* **Record extracts**:
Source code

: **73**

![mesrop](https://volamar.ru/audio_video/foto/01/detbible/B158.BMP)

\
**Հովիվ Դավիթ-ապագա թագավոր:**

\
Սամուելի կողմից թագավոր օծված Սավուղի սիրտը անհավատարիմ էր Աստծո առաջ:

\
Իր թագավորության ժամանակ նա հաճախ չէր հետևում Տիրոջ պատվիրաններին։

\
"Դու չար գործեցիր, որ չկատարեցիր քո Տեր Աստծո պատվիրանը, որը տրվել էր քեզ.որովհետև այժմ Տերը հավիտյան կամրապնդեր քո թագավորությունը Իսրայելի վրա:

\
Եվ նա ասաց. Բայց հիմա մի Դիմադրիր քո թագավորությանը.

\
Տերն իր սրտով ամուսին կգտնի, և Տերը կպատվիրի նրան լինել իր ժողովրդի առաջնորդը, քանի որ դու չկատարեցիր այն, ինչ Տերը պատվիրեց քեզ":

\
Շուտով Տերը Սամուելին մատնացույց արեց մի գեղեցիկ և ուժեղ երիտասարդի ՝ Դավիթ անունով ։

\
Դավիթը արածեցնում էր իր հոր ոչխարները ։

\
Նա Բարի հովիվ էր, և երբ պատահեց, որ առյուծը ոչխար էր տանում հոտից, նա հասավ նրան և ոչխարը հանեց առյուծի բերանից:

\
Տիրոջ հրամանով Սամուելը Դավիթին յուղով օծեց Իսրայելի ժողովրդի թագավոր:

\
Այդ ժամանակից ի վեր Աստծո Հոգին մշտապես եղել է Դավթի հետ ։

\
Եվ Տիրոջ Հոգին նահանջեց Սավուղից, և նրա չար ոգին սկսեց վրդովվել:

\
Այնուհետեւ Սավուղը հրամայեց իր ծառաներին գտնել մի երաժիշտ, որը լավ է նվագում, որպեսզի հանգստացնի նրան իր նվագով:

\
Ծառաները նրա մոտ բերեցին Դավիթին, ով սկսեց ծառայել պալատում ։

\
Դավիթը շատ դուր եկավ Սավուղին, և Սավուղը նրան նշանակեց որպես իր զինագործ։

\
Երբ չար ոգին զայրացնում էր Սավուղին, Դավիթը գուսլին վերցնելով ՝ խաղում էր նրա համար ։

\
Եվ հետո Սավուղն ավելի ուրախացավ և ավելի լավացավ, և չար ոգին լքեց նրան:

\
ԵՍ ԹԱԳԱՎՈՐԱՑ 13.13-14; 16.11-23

* **Problem requirements**: Exactly the lines from the one containing "Այդ ժամանակից ի" to the final line of the data, both included, should be printed, and nothing more.

* **Task answer**:
Այդ ժամանակից ի վեր Աստծո Հոգին մշտապես եղել է Դավթի հետ ։

\
Եվ Տիրոջ Հոգին նահանջեց Սավուղից, և նրա չար ոգին սկսեց վրդովվել:

\
Այնուհետեւ Սավուղը հրամայեց իր ծառաներին գտնել մի երաժիշտ, որը լավ է նվագում, որպեսզի հանգստացնի նրան իր նվագով:

\
Ծառաները նրա մոտ բերեցին Դավիթին, ով սկսեց ծառայել պալատում ։

\
Դավիթը շատ դուր եկավ Սավուղին, և Սավուղը նրան նշանակեց որպես իր զինագործ։

\
Երբ չար ոգին զայրացնում էր Սավուղին, Դավիթը գուսլին վերցնելով ՝ խաղում էր նրա համար ։

\
Եվ հետո Սավուղն ավելի ուրախացավ և ավելի լավացավ, և չար ոգին լքեց նրան:

\
ԵՍ ԹԱԳԱՎՈՐԱՑ 13.13-14; 16.11-23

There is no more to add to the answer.